Among the organisations they examined were beauty companies Ulta Beauty and L Brands. The firms initially showed similar results in terms of how closely women were associated with agentic leadership traits. But that all changed in July 2013 when Ulta Beauty appointed Mary Dillon as their CEO. “What we observe in the period post-hire is that the association between women and leadership traits increased massively for Ulta Beauty, but not so much for L Brands,” Lawson said.
This trend remained robust across the researchers’ wider data set. Over 70 percent of the firms they studied that hired women as CEOs saw an increase in the association between women and leadership traits, but this only applied to less than 30 percent of the organisations that did not hire women as CEOs.
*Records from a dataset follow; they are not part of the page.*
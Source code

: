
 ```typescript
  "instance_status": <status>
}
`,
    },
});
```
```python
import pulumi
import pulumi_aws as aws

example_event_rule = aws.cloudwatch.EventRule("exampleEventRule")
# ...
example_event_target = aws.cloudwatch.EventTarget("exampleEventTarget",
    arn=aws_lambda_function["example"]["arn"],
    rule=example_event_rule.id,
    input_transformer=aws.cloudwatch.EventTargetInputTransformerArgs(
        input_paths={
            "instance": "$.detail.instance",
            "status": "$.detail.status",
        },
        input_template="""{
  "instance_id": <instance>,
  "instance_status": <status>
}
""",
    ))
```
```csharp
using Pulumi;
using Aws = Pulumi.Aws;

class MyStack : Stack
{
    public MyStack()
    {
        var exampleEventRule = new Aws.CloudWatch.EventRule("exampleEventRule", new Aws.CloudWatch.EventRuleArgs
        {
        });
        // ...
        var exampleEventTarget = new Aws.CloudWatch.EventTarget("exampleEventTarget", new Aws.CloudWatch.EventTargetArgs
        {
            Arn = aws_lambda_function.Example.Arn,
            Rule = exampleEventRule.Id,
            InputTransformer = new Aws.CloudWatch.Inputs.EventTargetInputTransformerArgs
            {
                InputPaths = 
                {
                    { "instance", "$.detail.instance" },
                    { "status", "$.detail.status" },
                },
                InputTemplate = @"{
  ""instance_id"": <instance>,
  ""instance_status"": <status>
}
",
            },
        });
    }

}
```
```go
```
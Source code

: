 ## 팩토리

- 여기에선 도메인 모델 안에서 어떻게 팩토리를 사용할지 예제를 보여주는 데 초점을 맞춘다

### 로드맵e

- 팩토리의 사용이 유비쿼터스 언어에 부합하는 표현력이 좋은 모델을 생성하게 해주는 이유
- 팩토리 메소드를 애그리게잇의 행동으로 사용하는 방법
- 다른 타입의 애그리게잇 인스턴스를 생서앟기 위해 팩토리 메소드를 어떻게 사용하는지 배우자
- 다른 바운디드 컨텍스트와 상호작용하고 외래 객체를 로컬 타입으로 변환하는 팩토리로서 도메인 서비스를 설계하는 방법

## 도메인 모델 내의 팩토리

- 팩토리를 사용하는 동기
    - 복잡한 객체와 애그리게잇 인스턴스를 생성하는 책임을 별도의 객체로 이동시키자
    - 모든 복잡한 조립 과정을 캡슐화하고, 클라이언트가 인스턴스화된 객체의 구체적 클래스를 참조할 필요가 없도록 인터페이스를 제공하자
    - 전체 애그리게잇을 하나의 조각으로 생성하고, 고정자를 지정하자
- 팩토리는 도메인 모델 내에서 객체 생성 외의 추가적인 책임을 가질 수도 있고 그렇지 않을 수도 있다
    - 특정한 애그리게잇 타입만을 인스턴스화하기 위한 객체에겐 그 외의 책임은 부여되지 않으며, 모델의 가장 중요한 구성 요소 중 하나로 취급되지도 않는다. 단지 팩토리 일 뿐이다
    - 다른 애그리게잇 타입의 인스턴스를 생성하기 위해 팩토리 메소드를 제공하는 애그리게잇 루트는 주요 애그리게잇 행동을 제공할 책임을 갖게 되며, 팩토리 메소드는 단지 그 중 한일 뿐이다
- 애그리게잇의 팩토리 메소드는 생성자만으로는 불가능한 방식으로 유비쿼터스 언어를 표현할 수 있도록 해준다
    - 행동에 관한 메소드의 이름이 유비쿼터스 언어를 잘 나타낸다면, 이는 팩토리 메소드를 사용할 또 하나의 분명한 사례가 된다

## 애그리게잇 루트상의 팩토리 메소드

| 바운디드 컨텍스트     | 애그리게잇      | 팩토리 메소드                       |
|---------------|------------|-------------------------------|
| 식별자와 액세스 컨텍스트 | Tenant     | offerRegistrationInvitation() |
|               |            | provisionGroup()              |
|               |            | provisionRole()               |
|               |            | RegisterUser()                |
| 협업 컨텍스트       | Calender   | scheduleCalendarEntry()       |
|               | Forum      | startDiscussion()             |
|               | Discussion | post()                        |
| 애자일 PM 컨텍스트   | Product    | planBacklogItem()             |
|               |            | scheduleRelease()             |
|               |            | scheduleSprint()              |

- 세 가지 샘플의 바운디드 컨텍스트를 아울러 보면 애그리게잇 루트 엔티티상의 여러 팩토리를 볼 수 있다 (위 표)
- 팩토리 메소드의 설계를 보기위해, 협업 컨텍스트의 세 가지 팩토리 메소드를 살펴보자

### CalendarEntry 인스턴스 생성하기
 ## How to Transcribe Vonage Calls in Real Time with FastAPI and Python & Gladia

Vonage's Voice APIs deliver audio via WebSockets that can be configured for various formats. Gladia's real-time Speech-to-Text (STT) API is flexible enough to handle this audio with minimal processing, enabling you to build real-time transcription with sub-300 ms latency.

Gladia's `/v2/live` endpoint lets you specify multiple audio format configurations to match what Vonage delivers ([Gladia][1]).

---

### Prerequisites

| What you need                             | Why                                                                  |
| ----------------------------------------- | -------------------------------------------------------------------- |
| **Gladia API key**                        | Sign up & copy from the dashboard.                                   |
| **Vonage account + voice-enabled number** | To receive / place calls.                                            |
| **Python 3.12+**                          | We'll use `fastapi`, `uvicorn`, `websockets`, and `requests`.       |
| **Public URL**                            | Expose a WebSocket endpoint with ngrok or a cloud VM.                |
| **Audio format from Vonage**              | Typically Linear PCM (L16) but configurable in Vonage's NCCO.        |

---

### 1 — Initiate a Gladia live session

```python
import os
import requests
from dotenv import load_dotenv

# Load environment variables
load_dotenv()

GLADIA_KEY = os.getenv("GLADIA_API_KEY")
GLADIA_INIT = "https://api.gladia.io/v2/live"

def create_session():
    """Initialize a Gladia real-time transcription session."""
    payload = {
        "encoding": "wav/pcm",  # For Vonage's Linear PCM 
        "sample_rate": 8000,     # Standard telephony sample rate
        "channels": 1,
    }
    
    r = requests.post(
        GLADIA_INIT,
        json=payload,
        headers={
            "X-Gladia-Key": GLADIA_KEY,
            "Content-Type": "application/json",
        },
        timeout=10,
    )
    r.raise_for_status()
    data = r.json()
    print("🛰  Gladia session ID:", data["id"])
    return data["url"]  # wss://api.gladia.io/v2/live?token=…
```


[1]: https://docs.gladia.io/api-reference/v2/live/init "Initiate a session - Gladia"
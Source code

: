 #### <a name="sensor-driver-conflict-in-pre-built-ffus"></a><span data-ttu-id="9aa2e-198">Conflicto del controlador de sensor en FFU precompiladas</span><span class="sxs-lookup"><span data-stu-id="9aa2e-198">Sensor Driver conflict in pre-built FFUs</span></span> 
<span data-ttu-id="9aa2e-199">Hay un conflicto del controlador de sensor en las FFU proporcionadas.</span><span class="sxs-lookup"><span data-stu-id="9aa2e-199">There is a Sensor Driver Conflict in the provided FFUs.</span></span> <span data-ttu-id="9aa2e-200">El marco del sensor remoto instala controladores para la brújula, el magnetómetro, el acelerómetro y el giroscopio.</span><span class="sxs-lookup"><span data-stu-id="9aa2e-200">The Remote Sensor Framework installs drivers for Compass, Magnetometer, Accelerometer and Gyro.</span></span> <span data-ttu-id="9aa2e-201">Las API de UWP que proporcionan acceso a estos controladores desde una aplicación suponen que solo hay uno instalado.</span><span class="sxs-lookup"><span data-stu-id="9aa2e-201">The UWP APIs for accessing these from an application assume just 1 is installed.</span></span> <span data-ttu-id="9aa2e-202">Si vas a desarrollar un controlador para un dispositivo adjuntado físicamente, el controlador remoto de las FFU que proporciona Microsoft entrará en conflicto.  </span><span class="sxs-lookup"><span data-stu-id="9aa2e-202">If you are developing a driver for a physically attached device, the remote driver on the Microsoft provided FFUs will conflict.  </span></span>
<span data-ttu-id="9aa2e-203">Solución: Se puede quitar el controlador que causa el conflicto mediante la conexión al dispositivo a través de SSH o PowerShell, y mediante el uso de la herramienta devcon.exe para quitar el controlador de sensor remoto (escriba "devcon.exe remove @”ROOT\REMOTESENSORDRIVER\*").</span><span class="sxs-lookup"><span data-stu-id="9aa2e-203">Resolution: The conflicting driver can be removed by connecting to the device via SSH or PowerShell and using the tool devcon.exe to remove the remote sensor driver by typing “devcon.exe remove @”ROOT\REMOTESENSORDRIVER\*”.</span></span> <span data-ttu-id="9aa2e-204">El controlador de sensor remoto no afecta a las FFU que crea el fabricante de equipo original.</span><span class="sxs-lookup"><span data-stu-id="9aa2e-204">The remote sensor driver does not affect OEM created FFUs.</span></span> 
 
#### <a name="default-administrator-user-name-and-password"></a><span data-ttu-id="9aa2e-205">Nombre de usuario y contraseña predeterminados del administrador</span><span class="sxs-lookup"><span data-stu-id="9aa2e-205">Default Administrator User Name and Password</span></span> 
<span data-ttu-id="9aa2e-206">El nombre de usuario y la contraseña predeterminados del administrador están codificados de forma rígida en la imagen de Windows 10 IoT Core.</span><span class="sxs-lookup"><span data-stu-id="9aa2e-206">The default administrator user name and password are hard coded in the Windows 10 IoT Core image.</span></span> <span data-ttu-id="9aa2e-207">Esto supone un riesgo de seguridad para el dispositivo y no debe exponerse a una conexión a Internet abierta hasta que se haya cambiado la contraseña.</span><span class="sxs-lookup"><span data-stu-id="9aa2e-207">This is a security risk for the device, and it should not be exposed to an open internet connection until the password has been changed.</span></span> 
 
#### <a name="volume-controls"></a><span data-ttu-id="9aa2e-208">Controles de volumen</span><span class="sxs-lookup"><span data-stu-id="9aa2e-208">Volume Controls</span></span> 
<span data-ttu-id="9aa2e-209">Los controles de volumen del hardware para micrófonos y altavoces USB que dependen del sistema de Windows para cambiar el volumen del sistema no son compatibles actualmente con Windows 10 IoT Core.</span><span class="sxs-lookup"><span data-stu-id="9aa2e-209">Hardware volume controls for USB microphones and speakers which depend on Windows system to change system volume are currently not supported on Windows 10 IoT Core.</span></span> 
Unlike what one might think, a closer association between women and positive leadership traits did not come at the expense of women being viewed as likeable as far as how they were described by their own companies.
“There doesn’t seem to be a penalty for women ascending to these leadership positions in terms of how they are perceived,” Lawson said, while noting that the study did not encompass how women leaders are represented in the media, which is a different story altogether.
The research by Lawson and his colleagues also showed that increasing the proportion of women on a company’s board of directors can result in the use of more progressive language surrounding women and lead to changes in gender stereotypes that precipitate the appointment of more women to the board.
Implications for organisations
Lawson then ran through some important takeaways for firms, including how bringing more women on board can lead to a virtuous cycle by predicting the hiring of even more women in the future. “This is in many ways the most exciting result. If we can increase female representation in leadership roles, this can change the gender stereotypes expressed in language that lead to the devaluation of women’s performance and impede their careers,” Lawson said. “You see how such a thing can snowball into fighting back against this massive imbalance we see in female representation.”
There are also implications for firms regarding the data they produce – which, as shown through the study, can be analysed using machine learning to reveal key information about the gender attitudes within these companies. This means that potential investors, partners or employees could be able to detect if an organisation has gender attitudes that are unconducive to women’s success, which could quickly become a competitive disadvantage.
“[With this increased] transparency and accountability, companies [will be compelled to] look internally and try harder to change those attitudes and stamp out pernicious gender stereotypes,” Lawson said. “The other possibility is that firms might need to strive to control the latent attitudes they are communicating in this text data.”
Responding to a question, Lawson suggested that word-vector models could also be used by firms for their internal DEI efforts. For instance, by gathering and analysing anonymous email corpus data, they could evaluate the language used to describe women and other minorities within their company. While the model cannot make the changes on its own, it can provide fine-grained information to target specific issues an organisation might have and that can be used to inform training sessions or interventions and monitor their effects.